• EXERCISE GOAL:
Search the records below for "Smooth" and copy every line it turns up in.

• DATA FOR PROCESSING:
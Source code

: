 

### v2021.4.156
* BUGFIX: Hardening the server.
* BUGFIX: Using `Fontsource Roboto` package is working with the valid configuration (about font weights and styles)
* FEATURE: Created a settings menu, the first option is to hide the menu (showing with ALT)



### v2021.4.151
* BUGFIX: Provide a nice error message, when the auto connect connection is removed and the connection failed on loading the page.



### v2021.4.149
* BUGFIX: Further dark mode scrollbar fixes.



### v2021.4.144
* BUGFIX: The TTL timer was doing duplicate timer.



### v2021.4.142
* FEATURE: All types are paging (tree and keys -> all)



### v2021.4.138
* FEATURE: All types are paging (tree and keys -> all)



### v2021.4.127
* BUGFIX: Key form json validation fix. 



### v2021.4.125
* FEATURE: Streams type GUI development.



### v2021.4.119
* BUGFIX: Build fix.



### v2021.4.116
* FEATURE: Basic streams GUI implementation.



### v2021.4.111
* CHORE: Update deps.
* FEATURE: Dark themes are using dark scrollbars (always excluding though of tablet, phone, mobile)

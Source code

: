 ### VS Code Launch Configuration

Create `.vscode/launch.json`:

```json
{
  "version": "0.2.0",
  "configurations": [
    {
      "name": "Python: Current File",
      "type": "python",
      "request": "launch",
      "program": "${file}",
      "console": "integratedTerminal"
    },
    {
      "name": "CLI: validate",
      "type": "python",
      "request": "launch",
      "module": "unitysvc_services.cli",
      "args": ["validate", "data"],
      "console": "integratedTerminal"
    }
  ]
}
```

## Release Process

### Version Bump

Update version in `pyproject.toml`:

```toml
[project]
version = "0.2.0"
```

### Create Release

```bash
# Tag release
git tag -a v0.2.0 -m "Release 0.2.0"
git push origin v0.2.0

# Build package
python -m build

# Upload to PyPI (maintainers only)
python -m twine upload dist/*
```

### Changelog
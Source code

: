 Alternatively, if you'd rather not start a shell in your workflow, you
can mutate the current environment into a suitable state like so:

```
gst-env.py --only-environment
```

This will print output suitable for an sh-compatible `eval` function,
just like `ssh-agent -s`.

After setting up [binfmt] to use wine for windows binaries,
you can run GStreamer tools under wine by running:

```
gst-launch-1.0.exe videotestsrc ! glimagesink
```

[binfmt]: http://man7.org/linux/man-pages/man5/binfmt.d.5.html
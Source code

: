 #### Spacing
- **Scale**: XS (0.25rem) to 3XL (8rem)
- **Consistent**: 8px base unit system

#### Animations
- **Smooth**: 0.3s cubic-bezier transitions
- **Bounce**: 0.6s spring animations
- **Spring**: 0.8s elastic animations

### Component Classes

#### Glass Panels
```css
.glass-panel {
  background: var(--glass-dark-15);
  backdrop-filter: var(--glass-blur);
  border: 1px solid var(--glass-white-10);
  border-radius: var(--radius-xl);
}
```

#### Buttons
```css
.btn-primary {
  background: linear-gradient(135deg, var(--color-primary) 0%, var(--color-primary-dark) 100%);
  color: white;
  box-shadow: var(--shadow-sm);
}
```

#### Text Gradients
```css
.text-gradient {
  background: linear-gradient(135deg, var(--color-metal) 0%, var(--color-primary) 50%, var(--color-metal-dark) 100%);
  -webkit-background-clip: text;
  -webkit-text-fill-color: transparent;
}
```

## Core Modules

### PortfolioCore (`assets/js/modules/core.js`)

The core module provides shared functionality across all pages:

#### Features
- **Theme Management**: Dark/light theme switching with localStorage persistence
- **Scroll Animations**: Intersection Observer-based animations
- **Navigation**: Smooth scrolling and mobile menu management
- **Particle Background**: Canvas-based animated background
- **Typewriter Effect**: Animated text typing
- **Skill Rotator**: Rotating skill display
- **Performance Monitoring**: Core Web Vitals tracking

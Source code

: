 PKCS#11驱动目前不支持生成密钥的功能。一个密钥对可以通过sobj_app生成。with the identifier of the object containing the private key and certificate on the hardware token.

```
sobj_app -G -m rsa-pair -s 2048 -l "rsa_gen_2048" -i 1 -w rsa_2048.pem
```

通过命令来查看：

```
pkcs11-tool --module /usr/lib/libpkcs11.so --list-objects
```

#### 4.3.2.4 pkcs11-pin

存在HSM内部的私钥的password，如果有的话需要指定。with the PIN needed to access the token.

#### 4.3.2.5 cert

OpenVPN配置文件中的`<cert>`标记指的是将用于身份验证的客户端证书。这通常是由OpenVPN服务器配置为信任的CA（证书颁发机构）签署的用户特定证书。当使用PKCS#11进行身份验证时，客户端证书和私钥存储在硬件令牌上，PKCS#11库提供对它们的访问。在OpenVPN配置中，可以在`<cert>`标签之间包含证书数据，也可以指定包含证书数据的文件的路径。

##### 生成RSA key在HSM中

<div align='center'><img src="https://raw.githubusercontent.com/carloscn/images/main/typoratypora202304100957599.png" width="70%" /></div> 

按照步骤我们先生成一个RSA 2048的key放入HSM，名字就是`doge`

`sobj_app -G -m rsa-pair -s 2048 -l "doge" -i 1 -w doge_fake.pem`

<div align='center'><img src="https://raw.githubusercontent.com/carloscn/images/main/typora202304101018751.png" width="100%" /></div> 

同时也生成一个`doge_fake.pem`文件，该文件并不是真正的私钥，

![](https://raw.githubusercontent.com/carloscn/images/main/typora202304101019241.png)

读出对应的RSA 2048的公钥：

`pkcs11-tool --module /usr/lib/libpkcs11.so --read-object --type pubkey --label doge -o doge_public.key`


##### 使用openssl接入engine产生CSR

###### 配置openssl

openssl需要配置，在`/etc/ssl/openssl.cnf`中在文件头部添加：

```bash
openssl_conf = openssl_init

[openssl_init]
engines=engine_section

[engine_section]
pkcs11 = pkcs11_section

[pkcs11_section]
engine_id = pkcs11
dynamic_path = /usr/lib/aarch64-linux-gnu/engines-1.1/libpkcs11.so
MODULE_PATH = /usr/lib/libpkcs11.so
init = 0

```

• SOLUTION:
- **Smooth**: 0.3s cubic-bezier transitions
- **Navigation**: Smooth scrolling and mobile menu management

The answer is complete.